>>

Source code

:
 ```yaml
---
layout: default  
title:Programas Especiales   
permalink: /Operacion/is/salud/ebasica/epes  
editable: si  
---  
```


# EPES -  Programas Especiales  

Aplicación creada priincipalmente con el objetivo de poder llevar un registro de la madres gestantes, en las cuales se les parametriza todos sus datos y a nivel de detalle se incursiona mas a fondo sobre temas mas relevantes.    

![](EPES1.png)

<<

What you need to do: Among the records above, find the lines that contain "Especiales" and copy every one.

Answer space:
title:Programas Especiales   
# EPES -  Programas Especiales  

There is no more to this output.